M&G Targets Australia's Senior Living with Stockland Partnership

M&G's partnership with Stockland highlights Australia's growing senior living market while positioning Japan and South Korea as future investment frontiers. (Photo Courtesy of Unsplash)

M&G Investments has strengthened its position in Australia's senior living market, marking another milestone in the institutionalization of the sector across the Asia-Pacific (APAC) region. Through a strategic partnership with Stockland launched in 2026, M&G is targeting what it describes as the "longevity advantage"—a long-term investment opportunity created by healthier, wealthier and increasingly digitally connected older populations.

Australia Sets the Benchmark for Institutional Investment

M&G considers Australia the region's most mature, investable and institutionally ready senior living market. The assessment reflects growing investor confidence, with institutional capital reaching US$4.2 billion across APAC senior living assets in 2025—more than double the average annual investment over the previous decade.

At the center of M&G's investment strategy is the Land Lease Community (LLC) model, where residents own their homes while leasing the underlying land. Compared with traditional retirement villages, the model is viewed as offering greater affordability and transparency while creating stable, inflation-linked income streams.
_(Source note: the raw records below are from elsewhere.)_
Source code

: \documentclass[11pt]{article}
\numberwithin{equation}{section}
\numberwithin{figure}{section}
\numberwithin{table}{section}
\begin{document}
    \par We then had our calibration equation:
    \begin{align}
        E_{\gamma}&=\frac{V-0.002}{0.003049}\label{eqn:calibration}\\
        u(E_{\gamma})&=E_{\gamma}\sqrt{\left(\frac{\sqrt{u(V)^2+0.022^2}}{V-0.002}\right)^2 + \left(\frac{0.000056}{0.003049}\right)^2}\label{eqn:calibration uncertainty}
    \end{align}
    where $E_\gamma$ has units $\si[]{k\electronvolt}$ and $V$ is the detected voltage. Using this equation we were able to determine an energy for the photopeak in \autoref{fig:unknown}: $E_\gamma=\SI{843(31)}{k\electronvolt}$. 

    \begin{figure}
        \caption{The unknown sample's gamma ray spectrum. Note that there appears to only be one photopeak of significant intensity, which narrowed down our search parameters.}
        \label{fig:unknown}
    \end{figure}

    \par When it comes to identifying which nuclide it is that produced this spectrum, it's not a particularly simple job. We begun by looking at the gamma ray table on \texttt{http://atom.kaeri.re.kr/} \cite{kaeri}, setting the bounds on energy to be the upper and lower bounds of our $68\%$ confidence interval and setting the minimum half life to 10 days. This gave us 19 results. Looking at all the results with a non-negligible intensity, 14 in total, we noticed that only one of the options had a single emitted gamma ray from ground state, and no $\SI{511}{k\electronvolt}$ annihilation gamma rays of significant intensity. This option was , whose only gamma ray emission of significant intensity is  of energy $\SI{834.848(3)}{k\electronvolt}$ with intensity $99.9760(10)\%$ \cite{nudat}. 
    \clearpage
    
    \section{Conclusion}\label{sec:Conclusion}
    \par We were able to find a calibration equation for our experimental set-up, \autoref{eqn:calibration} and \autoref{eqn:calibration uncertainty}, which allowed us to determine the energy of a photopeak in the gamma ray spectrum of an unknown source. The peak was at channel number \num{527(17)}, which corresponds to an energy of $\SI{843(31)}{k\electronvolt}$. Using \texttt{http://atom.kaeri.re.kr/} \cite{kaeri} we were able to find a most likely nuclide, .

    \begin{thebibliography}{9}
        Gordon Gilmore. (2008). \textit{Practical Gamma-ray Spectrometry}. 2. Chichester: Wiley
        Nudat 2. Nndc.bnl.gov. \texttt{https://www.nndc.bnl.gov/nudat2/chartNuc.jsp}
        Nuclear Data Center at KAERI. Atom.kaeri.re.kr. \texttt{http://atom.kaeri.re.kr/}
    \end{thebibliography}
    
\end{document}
According to M&G, land lease communities generate two complementary sources of returns: development-led internal rates of return (IRRs) of 15–20% and recurring ground-rent income with relatively low volatility.

The firm also highlights the strong financial position of Australian retirees. Typical couples aged over 65 now hold more than AUD$800,000 in superannuation assets, providing significant purchasing power for retirement housing. Combined with Australia's mature operating platforms and extensive market data, these factors support large-scale institutional investment that was difficult to achieve a decade ago.
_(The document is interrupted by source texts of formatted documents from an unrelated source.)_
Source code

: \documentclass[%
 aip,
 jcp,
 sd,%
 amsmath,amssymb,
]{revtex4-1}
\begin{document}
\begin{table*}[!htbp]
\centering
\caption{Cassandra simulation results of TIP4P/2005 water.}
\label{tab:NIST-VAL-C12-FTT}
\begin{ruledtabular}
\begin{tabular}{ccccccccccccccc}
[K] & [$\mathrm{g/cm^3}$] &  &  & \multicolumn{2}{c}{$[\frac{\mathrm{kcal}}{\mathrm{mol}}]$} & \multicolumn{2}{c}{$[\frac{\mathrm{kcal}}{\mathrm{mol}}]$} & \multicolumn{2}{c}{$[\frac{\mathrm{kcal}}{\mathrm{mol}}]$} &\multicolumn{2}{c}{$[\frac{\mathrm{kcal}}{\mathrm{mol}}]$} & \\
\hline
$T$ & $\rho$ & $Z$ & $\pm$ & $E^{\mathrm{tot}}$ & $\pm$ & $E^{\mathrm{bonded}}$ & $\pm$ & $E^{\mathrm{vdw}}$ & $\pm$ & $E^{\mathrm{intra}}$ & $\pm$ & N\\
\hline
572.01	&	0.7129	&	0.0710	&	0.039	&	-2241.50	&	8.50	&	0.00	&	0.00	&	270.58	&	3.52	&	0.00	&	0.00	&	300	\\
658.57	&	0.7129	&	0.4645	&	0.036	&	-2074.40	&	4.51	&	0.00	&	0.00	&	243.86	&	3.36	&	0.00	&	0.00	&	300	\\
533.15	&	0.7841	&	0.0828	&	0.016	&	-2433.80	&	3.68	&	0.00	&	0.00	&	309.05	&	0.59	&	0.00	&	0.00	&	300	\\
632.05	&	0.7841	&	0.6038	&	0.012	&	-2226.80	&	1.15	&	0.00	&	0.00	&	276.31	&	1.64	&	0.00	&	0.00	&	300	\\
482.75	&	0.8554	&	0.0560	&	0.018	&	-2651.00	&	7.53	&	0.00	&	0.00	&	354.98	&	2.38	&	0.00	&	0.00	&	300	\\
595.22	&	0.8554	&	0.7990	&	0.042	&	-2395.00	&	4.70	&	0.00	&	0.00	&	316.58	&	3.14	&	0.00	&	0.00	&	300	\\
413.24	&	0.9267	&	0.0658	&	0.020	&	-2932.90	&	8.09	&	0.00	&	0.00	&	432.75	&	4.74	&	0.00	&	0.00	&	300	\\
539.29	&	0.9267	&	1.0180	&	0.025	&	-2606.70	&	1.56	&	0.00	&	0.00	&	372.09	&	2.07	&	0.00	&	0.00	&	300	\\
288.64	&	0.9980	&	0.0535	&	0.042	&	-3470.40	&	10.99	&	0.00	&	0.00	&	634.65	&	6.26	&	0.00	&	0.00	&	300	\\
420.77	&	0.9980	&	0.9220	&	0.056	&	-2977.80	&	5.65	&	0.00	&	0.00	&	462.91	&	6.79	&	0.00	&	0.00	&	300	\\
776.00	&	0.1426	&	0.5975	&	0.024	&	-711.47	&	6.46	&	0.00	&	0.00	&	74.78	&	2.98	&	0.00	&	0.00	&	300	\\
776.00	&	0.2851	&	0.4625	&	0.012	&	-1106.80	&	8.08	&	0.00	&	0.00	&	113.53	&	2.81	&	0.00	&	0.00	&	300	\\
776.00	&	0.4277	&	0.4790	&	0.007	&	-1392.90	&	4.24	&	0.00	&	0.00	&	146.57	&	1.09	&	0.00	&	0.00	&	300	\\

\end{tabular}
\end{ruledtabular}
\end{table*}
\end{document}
Stockland Partnership Establishes New Investment Platform

In March 2026, M&G Real Estate and Stockland announced the formation of the Stockland M&G Land Lease Partnership (SMLLP), a dedicated investment platform focused on expanding land lease communities across Australia.

Under the agreement, Stockland serves as the developer and operator with a 50.1% ownership stake, while M&G Real Estate holds the remaining 49.9% on behalf of its Asia Pacific Living Strategy.

The partnership's initial portfolio includes two Victorian developments—Halcyon Jardin in Clyde North and Halcyon Evergreen in Clyde. Together, the projects will deliver 573 homes, with staged completion scheduled through 2029.

Both communities have secured planning approvals, construction is underway, and home sales have already commenced. The transaction also expands the relationship between M&G and Stockland following their logistics partnership established in 2024.

By combining M&G's global investment capital with Stockland's local development and operating expertise, the joint venture is designed to deliver both development-driven returns and stable long-term income.

M&G Eyes Broader Asian Opportunities

Beyond Australia, M&G is monitoring the emergence of senior living investment opportunities across other developed Asian markets.

The company believes several markets are entering the early stages of institutional development, following a trajectory similar to that experienced in France and the United States over the past two decades.

Rather than pursuing rapid expansion, M&G is focusing on identifying experienced local partners capable of building professionally managed senior living platforms that can translate long-term demographic growth into resilient investment performance.

Japan and South Korea Lead the Next Wave

Among Asia's emerging opportunities, M&G sees Japan and South Korea as the most compelling long-term markets due to rapidly aging populations and a limited supply of independent senior housing.

South Korea's number of seniors living alone reached 2.19 million in 2024, an increase of nearly 46% over five years. In Japan, almost one-third of the population is already aged 65 or older.

Despite these demographic trends, the supply of independent living accommodation remains limited. South Korea's existing stock serves only about 0.12% of its senior population, while Japan's provision rate is approximately 2%.

M&G also cites supportive policy developments. South Korea is expanding its Silver Stay initiative while promoting healthcare-linked real estate investment trust (REIT) structures to encourage private capital. At the same time, older adults in both countries are increasingly seeking greater independence and community-oriented lifestyles instead of traditional institutional care.

While Australia currently provides the deepest and most liquid senior living investment market in APAC, M&G believes Japan and South Korea represent the sector's next major growth frontier. As longer life expectancy reshapes housing demand, the company expects senior living to follow the path of student accommodation, where growing institutional participation gradually compressed yield spreads and established the asset class as a mainstream component of real estate portfolios.